- WHAT IS REQUIRED -
Find each line of the entries with the string "testdata", please, and copy it.

--- MATERIAL FOR THIS TASK Enclosed Below ---

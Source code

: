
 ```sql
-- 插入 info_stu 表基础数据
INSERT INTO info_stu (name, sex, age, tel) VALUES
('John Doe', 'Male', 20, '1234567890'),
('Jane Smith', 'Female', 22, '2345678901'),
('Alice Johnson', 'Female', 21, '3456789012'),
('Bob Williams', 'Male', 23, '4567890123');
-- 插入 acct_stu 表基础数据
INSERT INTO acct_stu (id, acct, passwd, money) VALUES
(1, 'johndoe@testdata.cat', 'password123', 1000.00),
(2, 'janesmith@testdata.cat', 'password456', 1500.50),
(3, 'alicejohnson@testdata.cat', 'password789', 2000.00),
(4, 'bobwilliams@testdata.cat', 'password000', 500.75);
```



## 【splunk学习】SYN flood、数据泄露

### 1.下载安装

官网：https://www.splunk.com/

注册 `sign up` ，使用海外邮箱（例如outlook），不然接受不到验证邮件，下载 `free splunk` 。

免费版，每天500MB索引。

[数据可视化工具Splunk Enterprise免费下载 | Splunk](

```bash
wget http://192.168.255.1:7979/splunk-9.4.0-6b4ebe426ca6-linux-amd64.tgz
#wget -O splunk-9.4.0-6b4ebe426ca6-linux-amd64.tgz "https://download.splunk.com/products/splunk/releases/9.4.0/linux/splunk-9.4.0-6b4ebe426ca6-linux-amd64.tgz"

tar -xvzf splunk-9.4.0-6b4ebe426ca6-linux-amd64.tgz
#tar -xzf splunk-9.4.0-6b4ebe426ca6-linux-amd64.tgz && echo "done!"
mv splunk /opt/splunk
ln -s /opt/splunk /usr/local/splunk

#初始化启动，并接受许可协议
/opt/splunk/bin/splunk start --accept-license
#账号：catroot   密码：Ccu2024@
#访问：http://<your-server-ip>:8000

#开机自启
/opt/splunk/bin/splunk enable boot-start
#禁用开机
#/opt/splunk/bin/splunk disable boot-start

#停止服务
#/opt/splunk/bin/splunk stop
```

--- End of Enclosed MATERIAL FOR THIS TASK ---

- EXERCISE SOLUTION -
(1, 'johndoe@testdata.cat', 'password123', 1000.00),
(2, 'janesmith@testdata.cat', 'password456', 1500.50),
(3, 'alicejohnson@testdata.cat', 'password789', 2000.00),
(4, 'bobwilliams@testdata.cat', 'password000', 500.75);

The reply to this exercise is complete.